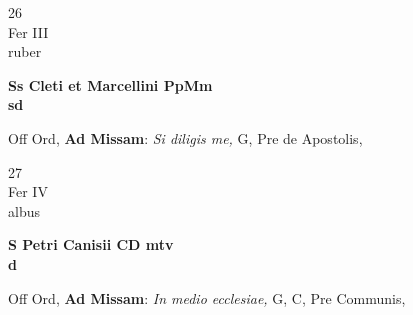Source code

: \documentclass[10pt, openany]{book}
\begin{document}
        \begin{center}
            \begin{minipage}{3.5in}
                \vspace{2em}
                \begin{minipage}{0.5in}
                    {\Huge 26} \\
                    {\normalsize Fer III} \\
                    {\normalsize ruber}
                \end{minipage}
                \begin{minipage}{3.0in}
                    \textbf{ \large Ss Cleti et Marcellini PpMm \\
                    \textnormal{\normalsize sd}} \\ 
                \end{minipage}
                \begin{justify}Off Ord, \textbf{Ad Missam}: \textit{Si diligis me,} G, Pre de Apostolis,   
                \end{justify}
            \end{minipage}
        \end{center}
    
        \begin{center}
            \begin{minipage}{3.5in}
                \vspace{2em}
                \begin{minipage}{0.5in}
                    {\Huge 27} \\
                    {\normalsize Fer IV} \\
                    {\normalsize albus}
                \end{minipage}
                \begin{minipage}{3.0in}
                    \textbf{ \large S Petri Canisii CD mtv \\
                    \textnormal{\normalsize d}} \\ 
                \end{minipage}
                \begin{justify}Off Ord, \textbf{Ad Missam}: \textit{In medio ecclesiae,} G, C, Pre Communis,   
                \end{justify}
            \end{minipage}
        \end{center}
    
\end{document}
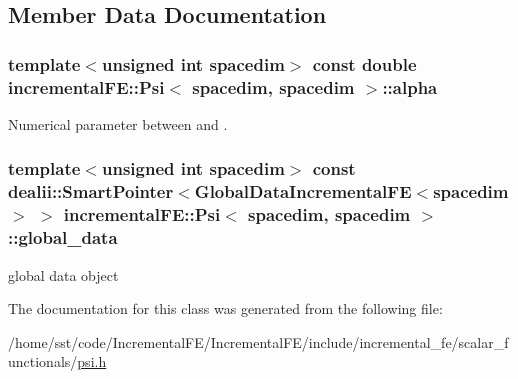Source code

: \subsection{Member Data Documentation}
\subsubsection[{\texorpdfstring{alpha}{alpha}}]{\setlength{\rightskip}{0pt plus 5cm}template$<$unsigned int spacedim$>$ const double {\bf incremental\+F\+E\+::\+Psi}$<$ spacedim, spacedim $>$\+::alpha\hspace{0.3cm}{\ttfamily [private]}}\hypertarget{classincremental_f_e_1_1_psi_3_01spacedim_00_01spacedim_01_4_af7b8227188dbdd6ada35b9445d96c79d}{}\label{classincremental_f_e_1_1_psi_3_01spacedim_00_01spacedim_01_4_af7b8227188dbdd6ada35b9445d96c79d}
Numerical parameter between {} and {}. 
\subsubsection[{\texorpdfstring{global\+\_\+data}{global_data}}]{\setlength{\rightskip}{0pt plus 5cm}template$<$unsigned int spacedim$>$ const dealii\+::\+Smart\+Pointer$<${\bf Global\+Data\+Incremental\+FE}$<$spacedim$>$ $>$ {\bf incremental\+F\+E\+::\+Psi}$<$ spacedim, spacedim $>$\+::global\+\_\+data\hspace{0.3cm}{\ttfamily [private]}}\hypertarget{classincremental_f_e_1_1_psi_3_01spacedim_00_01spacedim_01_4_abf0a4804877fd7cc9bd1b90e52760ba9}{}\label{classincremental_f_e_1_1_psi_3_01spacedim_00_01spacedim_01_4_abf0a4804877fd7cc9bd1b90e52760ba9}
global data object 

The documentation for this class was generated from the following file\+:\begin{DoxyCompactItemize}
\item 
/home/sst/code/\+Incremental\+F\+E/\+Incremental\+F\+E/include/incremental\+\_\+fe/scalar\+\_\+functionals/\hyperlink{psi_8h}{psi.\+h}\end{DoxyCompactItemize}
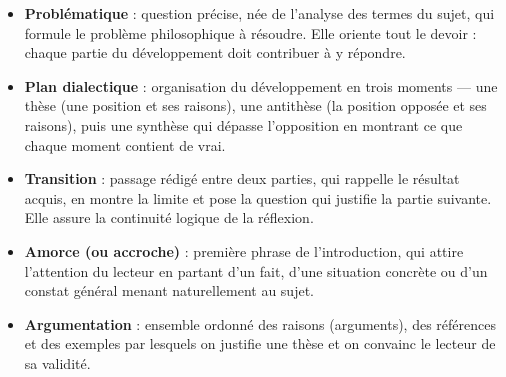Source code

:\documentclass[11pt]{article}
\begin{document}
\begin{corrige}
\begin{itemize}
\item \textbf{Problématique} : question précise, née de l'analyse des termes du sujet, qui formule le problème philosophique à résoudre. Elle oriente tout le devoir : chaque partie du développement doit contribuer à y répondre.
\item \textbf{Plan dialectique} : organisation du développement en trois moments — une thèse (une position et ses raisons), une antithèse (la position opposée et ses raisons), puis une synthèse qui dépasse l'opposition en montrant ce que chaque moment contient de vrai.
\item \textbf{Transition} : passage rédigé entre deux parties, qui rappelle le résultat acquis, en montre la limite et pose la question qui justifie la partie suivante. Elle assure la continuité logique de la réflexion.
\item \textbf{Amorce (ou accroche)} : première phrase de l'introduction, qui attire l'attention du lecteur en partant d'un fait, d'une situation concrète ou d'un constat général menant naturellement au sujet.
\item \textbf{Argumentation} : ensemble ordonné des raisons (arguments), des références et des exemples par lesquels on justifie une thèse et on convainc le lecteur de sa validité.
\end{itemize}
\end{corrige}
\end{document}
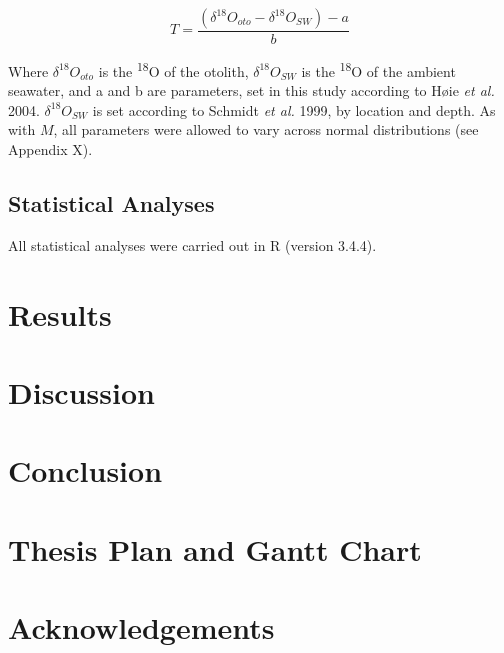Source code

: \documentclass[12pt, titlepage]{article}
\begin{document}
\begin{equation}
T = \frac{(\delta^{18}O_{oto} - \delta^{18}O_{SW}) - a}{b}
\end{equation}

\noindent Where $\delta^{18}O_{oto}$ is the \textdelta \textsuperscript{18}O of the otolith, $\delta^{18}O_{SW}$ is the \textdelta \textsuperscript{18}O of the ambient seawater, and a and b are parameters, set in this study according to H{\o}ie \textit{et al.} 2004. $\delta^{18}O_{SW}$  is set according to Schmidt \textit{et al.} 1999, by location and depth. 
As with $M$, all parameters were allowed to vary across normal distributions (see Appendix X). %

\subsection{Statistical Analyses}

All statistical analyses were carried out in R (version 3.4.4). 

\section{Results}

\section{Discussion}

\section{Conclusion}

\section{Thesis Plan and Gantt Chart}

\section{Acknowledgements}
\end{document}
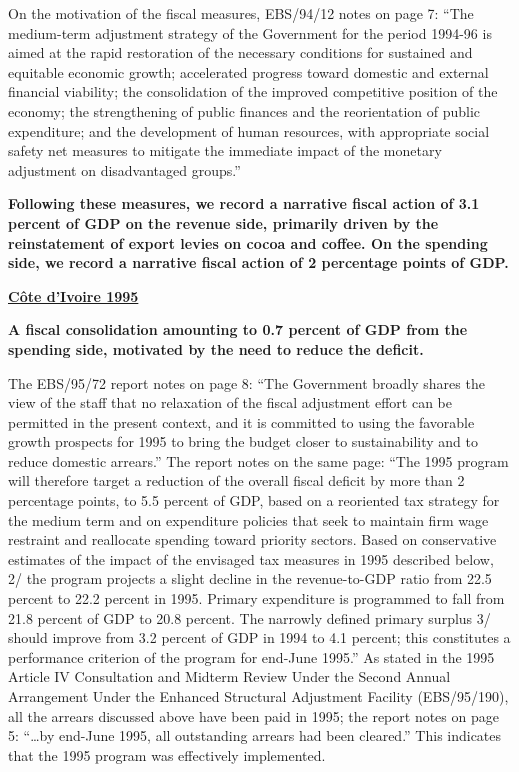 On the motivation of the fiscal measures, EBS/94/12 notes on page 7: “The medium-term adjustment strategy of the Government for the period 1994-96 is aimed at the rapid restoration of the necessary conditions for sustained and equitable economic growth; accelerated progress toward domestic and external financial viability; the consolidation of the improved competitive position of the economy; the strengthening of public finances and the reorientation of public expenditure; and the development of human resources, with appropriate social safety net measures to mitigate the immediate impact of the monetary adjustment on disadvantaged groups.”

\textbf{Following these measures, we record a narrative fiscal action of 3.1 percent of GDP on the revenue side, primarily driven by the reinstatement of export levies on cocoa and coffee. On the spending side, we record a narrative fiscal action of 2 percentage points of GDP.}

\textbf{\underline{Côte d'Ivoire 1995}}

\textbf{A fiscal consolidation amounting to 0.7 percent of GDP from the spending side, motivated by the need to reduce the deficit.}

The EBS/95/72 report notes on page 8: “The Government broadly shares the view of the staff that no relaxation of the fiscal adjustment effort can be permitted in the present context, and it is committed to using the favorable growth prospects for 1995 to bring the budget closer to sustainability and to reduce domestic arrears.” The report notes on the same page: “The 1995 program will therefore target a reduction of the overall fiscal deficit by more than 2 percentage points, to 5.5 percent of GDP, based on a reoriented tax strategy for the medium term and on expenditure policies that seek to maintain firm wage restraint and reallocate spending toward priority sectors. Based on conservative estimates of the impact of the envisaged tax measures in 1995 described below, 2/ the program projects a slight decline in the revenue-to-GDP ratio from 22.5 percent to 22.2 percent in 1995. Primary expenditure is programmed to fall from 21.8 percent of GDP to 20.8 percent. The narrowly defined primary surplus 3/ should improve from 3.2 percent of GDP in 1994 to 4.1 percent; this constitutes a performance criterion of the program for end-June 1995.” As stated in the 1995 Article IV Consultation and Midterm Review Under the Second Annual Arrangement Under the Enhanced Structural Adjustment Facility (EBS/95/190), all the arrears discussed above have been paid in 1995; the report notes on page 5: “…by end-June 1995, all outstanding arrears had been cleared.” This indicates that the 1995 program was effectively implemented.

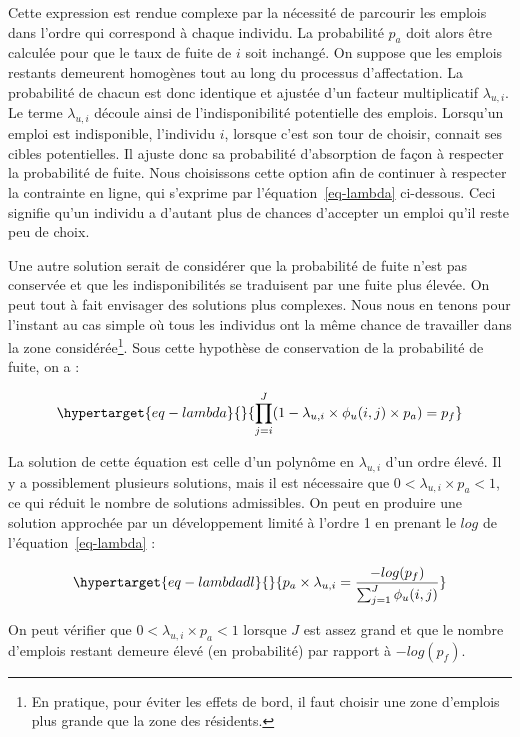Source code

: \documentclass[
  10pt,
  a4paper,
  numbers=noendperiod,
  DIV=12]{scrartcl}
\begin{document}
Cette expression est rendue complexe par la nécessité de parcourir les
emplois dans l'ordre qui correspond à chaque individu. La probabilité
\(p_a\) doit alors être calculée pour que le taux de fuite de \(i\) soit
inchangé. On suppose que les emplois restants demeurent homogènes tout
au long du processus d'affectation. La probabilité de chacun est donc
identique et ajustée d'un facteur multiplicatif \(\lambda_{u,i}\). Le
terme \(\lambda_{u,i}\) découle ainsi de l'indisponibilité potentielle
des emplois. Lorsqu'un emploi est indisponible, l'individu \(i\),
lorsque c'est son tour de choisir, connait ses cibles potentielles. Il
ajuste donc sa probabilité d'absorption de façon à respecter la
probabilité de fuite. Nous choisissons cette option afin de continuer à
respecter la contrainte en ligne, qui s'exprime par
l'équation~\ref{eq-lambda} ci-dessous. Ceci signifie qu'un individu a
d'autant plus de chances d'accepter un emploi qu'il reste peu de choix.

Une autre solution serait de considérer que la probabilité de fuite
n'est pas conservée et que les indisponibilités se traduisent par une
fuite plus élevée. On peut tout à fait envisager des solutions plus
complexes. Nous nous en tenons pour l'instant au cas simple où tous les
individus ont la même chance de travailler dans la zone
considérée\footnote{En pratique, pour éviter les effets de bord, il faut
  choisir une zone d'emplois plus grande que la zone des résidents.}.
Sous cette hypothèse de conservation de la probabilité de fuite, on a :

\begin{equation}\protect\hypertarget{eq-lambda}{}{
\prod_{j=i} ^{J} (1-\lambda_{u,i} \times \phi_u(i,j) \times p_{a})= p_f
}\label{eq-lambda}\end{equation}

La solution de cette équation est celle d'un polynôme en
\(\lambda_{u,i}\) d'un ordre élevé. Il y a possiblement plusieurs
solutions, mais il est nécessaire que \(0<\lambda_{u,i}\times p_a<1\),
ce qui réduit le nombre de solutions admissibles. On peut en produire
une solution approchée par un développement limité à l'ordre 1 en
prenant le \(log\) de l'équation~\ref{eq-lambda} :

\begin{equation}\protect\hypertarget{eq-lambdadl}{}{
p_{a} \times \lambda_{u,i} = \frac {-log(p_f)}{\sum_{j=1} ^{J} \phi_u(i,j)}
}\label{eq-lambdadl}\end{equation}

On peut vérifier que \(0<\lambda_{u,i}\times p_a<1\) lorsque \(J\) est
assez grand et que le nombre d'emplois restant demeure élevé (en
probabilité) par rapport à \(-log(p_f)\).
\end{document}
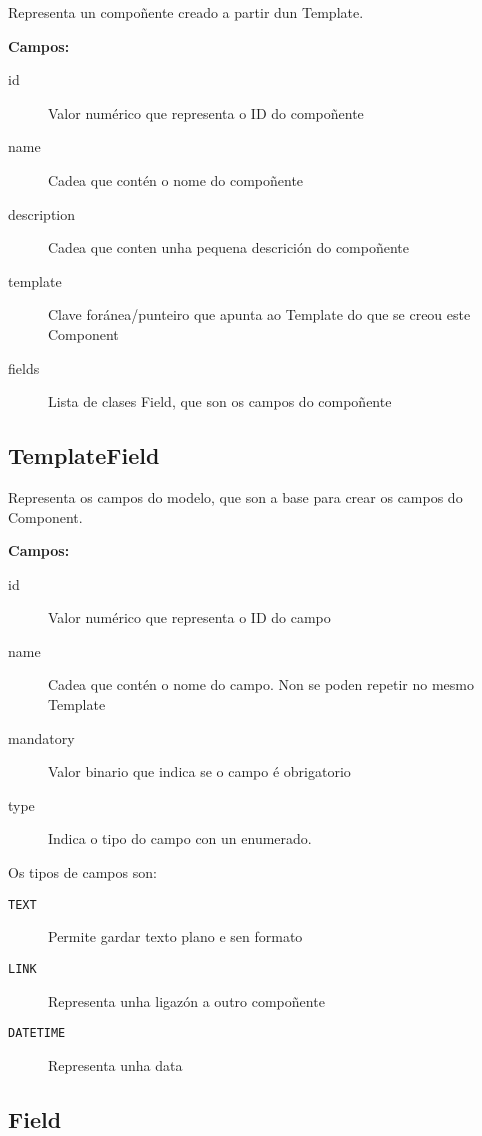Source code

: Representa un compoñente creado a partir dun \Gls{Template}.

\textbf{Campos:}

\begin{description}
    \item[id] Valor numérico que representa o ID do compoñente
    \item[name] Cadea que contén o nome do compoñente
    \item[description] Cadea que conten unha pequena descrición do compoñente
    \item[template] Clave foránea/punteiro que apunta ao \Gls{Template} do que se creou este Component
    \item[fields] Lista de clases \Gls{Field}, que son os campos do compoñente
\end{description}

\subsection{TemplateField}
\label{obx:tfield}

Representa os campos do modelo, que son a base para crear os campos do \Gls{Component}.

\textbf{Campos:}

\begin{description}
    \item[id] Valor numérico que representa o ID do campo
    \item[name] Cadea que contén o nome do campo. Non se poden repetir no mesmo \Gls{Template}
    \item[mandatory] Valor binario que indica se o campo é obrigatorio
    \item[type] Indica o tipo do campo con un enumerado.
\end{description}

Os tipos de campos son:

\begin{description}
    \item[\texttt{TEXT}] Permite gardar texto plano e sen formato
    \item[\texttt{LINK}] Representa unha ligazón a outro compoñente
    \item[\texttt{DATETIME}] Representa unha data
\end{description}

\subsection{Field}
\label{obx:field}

===============

Please report every line of the listing that contains the string "pour".

\(p_a\) doit alors être calculée pour que le taux de fuite de \(i\) soit
complexes. Nous nous en tenons pour l'instant au cas simple où tous les
considérée\footnote{En pratique, pour éviter les effets de bord, il faut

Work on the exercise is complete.